Run the sample split (included inline, no download required):
ag2 test eval --dataset agent-eval-bench
This runs the sample split by default, which contains 10 cases across four categories: tool-use, reasoning, coordination, and safety.
The full benchmark (12MB) is hosted remotely and will be downloaded on first use:
ag2 test eval --dataset agent-eval-bench --split full-bench
The file is cached at ~/.ag2/cache/datasets/agent-eval-bench/ after the first download.

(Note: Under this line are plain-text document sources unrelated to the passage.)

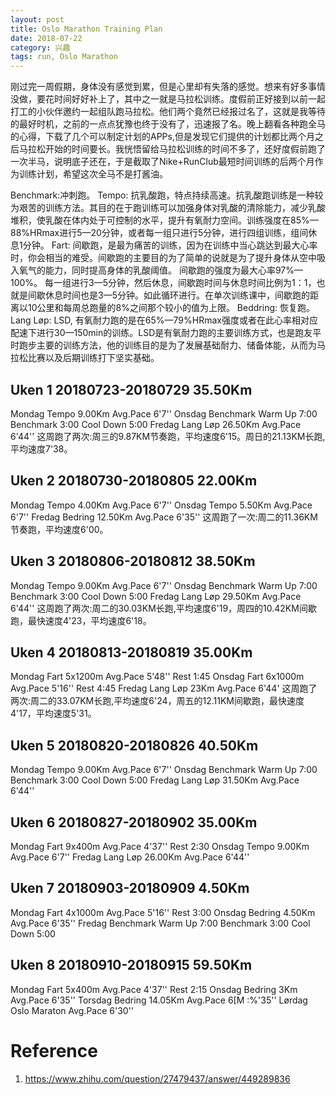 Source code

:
 ```yaml
---
layout: post
title: Oslo Marathon Training Plan
date: 2018-07-22
category: 兴趣
tags: run, Oslo Marathon
---
```

刚过完一周假期，身体没有感觉到累，但是心里却有失落的感觉。想来有好多事情没做，要花时间好好补上了，其中之一就是马拉松训练。度假前正好接到以前一起打工的小伙伴邀约一起组队跑马拉松。他们两个竟然已经报过名了，这就是我等待的最好时机，之前的一点点犹豫也终于没有了，迅速报了名。晚上翻看各种跑全马的心得，下载了几个可以制定计划的APPs,但是发现它们提供的计划都比两个月之后马拉松开始的时间要长。我恍悟留给马拉松训练的时间不多了，还好度假前跑了一次半马，说明底子还在，于是截取了Nike+RunClub最短时间训练的后两个月作为训练计划，希望这次全马不是打酱油。

Benchmark:冲刺跑。
Tempo: 抗乳酸跑，特点持续高速。抗乳酸跑训练是一种较为艰苦的训练方法。其目的在于跑训练可以加强身体对乳酸的清除能力，减少乳酸堆积，使乳酸在体内处于可控制的水平，提升有氧耐力空间。训练强度在85%—88%HRmax进行5—20分钟，或者每一组只进行5分钟，进行四组训练，组间休息1分钟。
Fart: 间歇跑，是最为痛苦的训练，因为在训练中当心跳达到最大心率时，你会相当的难受。间歇跑的主要目的为了简单的说就是为了提升身体从空中吸入氧气的能力，同时提高身体的乳酸阈值。 间歇跑的强度为最大心率97%—100%。 每一组进行3—5分钟，然后休息，间歇跑时间与休息时间比例为1：1，也就是间歇休息时间也是3—5分钟。如此循环进行。在单次训练课中，间歇跑的距离以10公里和每周总跑量的8%之间那个较小的值为上限。
Beddring: 恢复跑。
Lang Løp: LSD, 有氧耐力跑的是在65%—79%HRmax强度或者在此心率相对应配速下进行30—150min的训练。LSD是有氧耐力跑的主要训练方式，也是跑友平时跑步主要的训练方法，他的训练目的是为了发展基础耐力、储备体能，从而为马拉松比赛以及后期训练打下坚实基础。


## Uken 1 20180723-20180729 35.50Km
Mondag Tempo 9.00Km Avg.Pace 6'7''
Onsdag Benchmark Warm Up 7:00 Benchmark 3:00 Cool Down 5:00
Fredag Lang Løp 26.50Km Avg.Pace 6'44''
这周跑了两次:周三的9.87KM节奏跑，平均速度6'15。周日的21.13KM长跑,平均速度7'38。

## Uken 2 20180730-20180805 22.00Km
Mondag Tempo 4.00Km Avg.Pace 6'7''
Onsdag Tempo 5.50Km Avg.Pace 6'7''
Fredag Bedring 12.50Km Avg.Pace 6'35''
这周跑了一次:周二的11.36KM节奏跑，平均速度6'00。

## Uken 3 20180806-20180812 38.50Km
Mondag Tempo 9.00Km Avg.Pace 6'7''
Onsdag Benchmark Warm Up 7:00 Benchmark 3:00 Cool Down 5:00
Fredag Lang Løp 29.50Km Avg.Pace 6'44''
这周跑了两次:周二的30.03KM长跑,平均速度6'19，周四的10.42KM间歇跑，最快速度4'23，平均速度6'18。

## Uken 4 20180813-20180819 35.00Km
Mondag Fart 5x1200m Avg.Pace 5'48'' Rest 1:45
Onsdag Fart 6x1000m Avg.Pace 5'16'' Rest 4:45
Fredag Lang Løp 23Km Avg.Pace 6'44'
这周跑了两次:周二的33.07KM长跑,平均速度6'24，周五的12.11KM间歇跑，最快速度4'17，平均速度5'31。

## Uken 5 20180820-20180826 40.50Km
Mondag Tempo 9.00Km Avg.Pace 6'7''
Onsdag Benchmark Warm Up 7:00 Benchmark 3:00 Cool Down 5:00
Fredag Lang Løp 31.50Km Avg.Pace 6'44''

## Uken 6 20180827-20180902 35.00Km
Mondag Fart 9x400m Avg.Pace 4'37'' Rest 2:30
Onsdag Tempo 9.00Km Avg.Pace 6'7''
Fredag Lang Løp 26.00Km Avg.Pace 6'44''

## Uken 7 20180903-20180909 4.50Km
Mondag Fart 4x1000m Avg.Pace 5'16'' Rest 3:00
Onsdag Bedring 4.50Km Avg.Pace 6'35''
Fredag Benchmark Warm Up 7:00 Benchmark 3:00 Cool Down 5:00

## Uken 8 20180910-20180915 59.50Km
Mondag  Fart 5x400m Avg.Pace 4'37'' Rest 2:15
Onsdag  Bedring 3Km Avg.Pace 6'35''
Torsdag Bedring 14.05Km Avg.Pace 6[M :%'35''
Lørdag  Oslo Maraton Avg.Pace 6'30''

# Reference
1. https://www.zhihu.com/question/27479437/answer/449289836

Run only a specific category of tests:
ag2 test eval --dataset agent-eval-bench --filter category=tool-use
ag2 test eval --dataset agent-eval-bench --filter category=safety
ag2 test eval --dataset agent-eval-bench --filter difficulty=hard
Each test case defines assertions that the eval runner checks automatically:
| Type | Description |
|---|---|
contains | Response must contain the specified text |
not_contains | Response must not contain the specified text |
tool_called | The agent must have called the specified tool |
matches | Response must match a regex pattern |
Add new cases to data/sample.yaml following this format:
- name: "my-custom-test"
input: "The prompt sent to the agent"
category: "tool-use"
difficulty: "medium"
assertions:
- type: contains
value: "expected output"
- type: tool_called
value: "Read"
The eval runner outputs a summary table after each run:
A healthy agent should pass all easy cases and most medium cases. The hard cases test advanced capabilities and a lower pass rate is expected.